Problem to work on => Search the entries for the word "cyclic". Copy each line in which it is found.

Available data =>

▼▼▼

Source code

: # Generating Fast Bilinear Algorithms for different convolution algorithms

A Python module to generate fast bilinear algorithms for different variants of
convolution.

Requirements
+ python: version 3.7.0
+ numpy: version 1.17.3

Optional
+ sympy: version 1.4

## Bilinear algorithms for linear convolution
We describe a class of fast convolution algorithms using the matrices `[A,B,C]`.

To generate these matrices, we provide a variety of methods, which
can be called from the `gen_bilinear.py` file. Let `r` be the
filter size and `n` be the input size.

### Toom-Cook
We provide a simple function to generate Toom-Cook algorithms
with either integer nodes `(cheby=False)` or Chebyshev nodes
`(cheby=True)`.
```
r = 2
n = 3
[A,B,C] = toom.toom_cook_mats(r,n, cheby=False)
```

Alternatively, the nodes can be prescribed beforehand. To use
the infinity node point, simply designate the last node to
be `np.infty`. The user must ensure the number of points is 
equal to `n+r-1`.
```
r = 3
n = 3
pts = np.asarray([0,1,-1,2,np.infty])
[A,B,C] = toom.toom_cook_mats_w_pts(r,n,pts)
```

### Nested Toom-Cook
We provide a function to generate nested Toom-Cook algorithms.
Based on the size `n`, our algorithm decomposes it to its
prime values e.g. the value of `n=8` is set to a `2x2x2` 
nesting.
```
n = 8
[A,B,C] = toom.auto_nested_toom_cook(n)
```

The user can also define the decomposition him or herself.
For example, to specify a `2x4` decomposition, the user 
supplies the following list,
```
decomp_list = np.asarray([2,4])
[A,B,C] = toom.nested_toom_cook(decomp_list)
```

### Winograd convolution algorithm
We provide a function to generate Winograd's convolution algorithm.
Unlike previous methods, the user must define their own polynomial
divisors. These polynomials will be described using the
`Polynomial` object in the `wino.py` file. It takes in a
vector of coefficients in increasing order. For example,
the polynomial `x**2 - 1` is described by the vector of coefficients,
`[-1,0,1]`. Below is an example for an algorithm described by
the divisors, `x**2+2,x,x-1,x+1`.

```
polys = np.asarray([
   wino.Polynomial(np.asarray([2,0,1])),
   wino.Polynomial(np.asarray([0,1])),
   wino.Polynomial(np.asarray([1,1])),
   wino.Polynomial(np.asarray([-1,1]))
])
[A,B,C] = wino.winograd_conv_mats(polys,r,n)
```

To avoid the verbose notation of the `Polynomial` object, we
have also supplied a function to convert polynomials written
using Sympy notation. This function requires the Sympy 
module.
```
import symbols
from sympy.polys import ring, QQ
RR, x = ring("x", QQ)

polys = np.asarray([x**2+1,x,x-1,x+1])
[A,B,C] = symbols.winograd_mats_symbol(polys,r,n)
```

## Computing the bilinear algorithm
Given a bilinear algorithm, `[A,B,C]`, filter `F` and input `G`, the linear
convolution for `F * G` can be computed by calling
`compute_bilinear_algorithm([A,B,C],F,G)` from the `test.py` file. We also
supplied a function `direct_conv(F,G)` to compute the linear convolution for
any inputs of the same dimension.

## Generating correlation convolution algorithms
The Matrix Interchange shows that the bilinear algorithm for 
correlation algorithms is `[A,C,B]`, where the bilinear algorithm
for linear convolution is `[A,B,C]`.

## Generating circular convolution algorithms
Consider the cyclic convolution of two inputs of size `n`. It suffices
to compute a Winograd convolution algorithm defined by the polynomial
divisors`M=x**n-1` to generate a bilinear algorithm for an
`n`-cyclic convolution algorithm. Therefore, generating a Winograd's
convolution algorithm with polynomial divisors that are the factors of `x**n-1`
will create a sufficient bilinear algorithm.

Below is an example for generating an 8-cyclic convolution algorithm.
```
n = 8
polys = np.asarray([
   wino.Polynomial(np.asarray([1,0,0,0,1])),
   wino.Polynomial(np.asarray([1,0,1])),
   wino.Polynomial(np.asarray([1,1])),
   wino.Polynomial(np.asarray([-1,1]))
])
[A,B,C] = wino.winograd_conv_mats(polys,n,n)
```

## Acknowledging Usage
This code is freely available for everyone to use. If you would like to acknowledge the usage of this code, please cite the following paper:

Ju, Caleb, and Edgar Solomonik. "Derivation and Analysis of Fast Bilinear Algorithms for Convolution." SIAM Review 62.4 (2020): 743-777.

▲▲▲

Response below =>
Consider the cyclic convolution of two inputs of size `n`. It suffices
`n`-cyclic convolution algorithm. Therefore, generating a Winograd's
Below is an example for generating an 8-cyclic convolution algorithm.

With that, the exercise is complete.